There is a lot of wisdom in here. We need to be serious about the problem of evil. We need to be aware of the Powers, the social and structural problems which contribute to and perpetrate evil, and we need to be aware that the root of most of the world’s problems is the evil in the heart of men. I know this; I’ve just published a book about it. I think it’s a very insightful statement. So far, so good.
But something about all this made me deeply uneasy, and the more I reread it the more I realised quite how spectacularly, not just spectacularly but dangerously, wrong it was. Because the problem is evil in the hearts of men, the writer argues, attempts to deal with the problem through gun control are “naive” and “foolish.” The argument echoes very closely the catchphrase of the NRA—guns don’t kill people, people kill people. This is trivially disproved, by the way; there’s a reason the army uses guns instead of, say, bananas. Here is the problem: people and guns collaborate to kill people.
To blame the issue solely on the transcendental nature of evil is equally to misdiagnose it. It is a simple and convenient answer to a complex and multifaceted problem. For starters, even knowing that evil is the root of our problems does not tell us how to solve them. Eldridge assumes that as Christians we have the solution to evil—“Because we have answers.” By which I presume he means that the answer to the problem of humanity is more Christianity. And that is the natural consequence, isn’t it? If you believe that the problem is solely the evil in mens’ hearts, and you decide to apply yourself solely to solving the transcendental problem, you have no need to get involved in proximate solutions. You do end up seeing them as “naive” and “foolish.” Gun violence won’t be solved by legislating, if it’s a matter of evil. If the root of human trafficking is actually sin, then the International Justice Mission are naively and foolishly wasting their time breaking up networks and freeing people instead of actually dealing with the real cause of the issue. Perhaps they should be evangelising instead.

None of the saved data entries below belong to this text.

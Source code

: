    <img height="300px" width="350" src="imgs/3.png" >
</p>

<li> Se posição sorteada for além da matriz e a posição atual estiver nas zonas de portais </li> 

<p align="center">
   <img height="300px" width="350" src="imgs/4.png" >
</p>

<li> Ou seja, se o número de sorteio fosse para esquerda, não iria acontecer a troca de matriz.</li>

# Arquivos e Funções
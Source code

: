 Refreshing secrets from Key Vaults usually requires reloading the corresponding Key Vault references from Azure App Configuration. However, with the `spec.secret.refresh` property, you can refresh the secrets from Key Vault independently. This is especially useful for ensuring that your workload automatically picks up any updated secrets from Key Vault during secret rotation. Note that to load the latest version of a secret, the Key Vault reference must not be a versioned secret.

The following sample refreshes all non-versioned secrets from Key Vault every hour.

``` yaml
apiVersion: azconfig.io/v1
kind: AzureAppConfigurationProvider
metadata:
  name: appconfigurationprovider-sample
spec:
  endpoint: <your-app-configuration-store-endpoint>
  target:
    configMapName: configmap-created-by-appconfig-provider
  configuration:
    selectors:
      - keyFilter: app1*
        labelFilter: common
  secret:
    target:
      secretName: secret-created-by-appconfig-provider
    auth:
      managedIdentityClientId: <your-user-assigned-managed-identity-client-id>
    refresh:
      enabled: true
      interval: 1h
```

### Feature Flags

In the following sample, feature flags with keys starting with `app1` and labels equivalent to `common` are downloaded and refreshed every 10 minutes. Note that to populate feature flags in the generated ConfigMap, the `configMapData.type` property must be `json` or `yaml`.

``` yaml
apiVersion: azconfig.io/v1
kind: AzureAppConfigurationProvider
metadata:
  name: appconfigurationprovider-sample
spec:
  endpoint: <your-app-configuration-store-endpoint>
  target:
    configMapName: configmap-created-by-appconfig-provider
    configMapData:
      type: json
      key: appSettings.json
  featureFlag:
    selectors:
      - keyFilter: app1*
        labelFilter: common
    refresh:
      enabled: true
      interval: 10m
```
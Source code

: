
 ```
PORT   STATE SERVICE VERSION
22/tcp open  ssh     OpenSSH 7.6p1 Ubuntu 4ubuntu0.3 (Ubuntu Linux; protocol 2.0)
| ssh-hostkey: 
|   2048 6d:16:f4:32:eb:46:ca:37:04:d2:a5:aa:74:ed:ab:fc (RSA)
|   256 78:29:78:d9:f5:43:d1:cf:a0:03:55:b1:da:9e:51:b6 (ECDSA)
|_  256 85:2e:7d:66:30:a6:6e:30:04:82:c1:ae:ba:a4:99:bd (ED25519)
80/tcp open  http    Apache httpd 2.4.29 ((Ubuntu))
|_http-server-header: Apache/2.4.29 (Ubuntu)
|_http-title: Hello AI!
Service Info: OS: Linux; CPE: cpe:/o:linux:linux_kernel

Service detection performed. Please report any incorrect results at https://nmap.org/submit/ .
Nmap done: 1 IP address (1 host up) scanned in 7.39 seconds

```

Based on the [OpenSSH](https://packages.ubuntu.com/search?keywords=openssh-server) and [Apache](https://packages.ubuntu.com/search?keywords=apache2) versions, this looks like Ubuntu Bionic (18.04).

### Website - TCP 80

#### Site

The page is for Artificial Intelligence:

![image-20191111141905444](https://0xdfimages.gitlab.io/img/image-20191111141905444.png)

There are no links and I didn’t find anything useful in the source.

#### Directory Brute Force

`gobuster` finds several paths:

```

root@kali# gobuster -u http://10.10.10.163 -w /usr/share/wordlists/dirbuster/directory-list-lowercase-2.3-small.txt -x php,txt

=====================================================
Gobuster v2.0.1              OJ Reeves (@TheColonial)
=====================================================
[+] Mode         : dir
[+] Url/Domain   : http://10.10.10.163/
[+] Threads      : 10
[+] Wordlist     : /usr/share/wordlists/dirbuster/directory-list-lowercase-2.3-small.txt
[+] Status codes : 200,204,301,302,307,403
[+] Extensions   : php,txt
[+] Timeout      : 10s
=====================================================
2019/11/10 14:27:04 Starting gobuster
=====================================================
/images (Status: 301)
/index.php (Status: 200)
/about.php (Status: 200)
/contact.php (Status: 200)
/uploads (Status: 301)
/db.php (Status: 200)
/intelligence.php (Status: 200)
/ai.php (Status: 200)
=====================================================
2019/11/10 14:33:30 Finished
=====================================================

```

And this is the classical Evangelical position. Billy Graham is the poster child for this—no point doing any kind of social work because if people get the Gospel, their sin problem is fixed. (Really? So Christians don’t sin any more?) But it’s based on the depressing and frankly insulting contention that Christians are incapable of walking and chewing gum at the same time. It’s a shame, because I tend to think we’re better than that. IJM is a great example: they work for justice, and they advance the Gospel.
Eldridge has found a deeper problem, and he’s right to highlight that. But he isn’t right to utterly dismiss proximate solutions as well. We can work to heal the evil in the hearts of men; we can also help to secure our children from the consequences of that evil. It’s neither foolish nor naive to try to do both. Nor is it naive or foolish for legislators to work on a legislative solution, because that’s how they, in their contexts, can best contribute to their part of the puzzle.
Yet far worse than this just being a recipe for inaction and lack of appropriate involvement, it’s also a recipe for incuriosity as well, as Eldridge himself demonstrates brilliantly. Yes, gun violence is a matter of evil. But is that it? Case closed? No mention, for instance, of the fact that random gun massacres are overwhelmingly an American problem. If Eldridge were right, that gun massacres happen purely because Humanity Is Bad, then the whole of humanity would be suffering from them to a similar degree. But they are not, and so that really ought to give one pause before making such pronouncements. The brilliant and insightful answer has unfortunately blinded him to the more interesting questions: Why here, why us, why now, and what can we do about it?
In fact, those questions are utterly uninteresting to him; he explicitly rejects the need to consider “sociological, psychological or political explanations” for human behaviour. Sin alone is the explanation, and the Gospel alone the answer, and we need not think about it, nor deal with it, in any other way.
That’s the Evangelical approach, folks. That is apparently what putting away childishness and naivety looks like.
A friend of mine likes to say that “the perfect is the enemy of ‘done’,” and this is no more true when it comes to gun control. People say “would this solution have prevented that massacre?” Who cares? Not a relevant question. Preventing any massacre is a good start. But the perfect is the enemy of ‘done’ when it comes to Kingdom work as well. Yes, the root of the problem is evil. If you want to concentrate on fixing that, go right ahead. But don’t trample on those who are trying to fix the effects of evil as well.